(Items from a dataset)
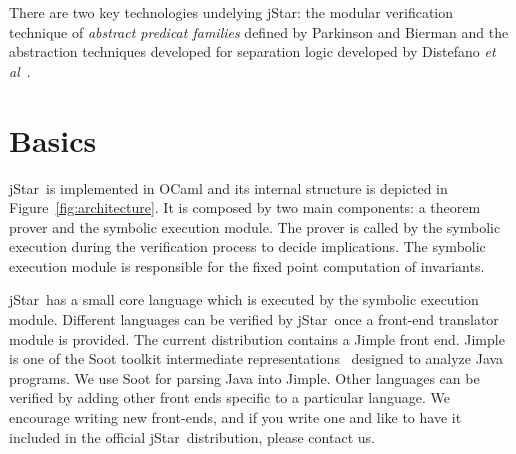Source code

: \documentclass[11pt]{article}
\newcommand{\jStar}{{\sf jStar}}
\begin{document}
There are two key technologies undelying \jStar: the modular
verification technique of {\em abstract predicat families} defined by
Parkinson and Bierman \cite{Parkinson:popl05,PB:popl08} and the abstraction
techniques developed for separation logic developed by
Distefano {\em et al}~\cite{DOY:tacas06}.


\section{Basics}
\label{sec:basics}
\jStar \ is implemented in OCaml and its internal structure is depicted in
Figure~\ref{fig:architecture}.  It is composed by two main
components: a theorem prover and the symbolic execution module. The
prover is called by the symbolic execution during the verification
process to decide implications.  The symbolic execution module is
responsible for the fixed point computation of invariants.

\jStar \ has a small core language which is executed by the symbolic execution module.
Different languages can be verified by \jStar \ once a front-end translator module is provided.
The current distribution contains a Jimple front end.
Jimple is one of the Soot
toolkit intermediate representations~\cite{vall99soot} designed to
analyze Java programs. We use Soot for parsing Java into
Jimple. Other languages can be verified by adding other front ends specific to a particular language.
We encourage writing new front-ends, and if you write one and like to have it included in the official 
\jStar \ distribution, please contact us.
\end{document}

▶ _Assigned task_
Output the records above exactly, leaving out pictures.

▶ _Response_
Source code

: \documentclass[11pt]{article}
\newcommand{\jStar}{{\sf jStar}}
\begin{document}
There are two key technologies undelying \jStar: the modular
verification technique of {\em abstract predicat families} defined by
Parkinson and Bierman \cite{Parkinson:popl05,PB:popl08} and the abstraction
techniques developed for separation logic developed by
Distefano {\em et al}~\cite{DOY:tacas06}.


\section{Basics}
\label{sec:basics}
\jStar \ is implemented in OCaml and its internal structure is depicted in
Figure~\ref{fig:architecture}.  It is composed by two main
components: a theorem prover and the symbolic execution module. The
prover is called by the symbolic execution during the verification
process to decide implications.  The symbolic execution module is
responsible for the fixed point computation of invariants.

\jStar \ has a small core language which is executed by the symbolic execution module.
Different languages can be verified by \jStar \ once a front-end translator module is provided.
The current distribution contains a Jimple front end.
Jimple is one of the Soot
toolkit intermediate representations~\cite{vall99soot} designed to
analyze Java programs. We use Soot for parsing Java into
Jimple. Other languages can be verified by adding other front ends specific to a particular language.
We encourage writing new front-ends, and if you write one and like to have it included in the official 
\jStar \ distribution, please contact us.
\end{document}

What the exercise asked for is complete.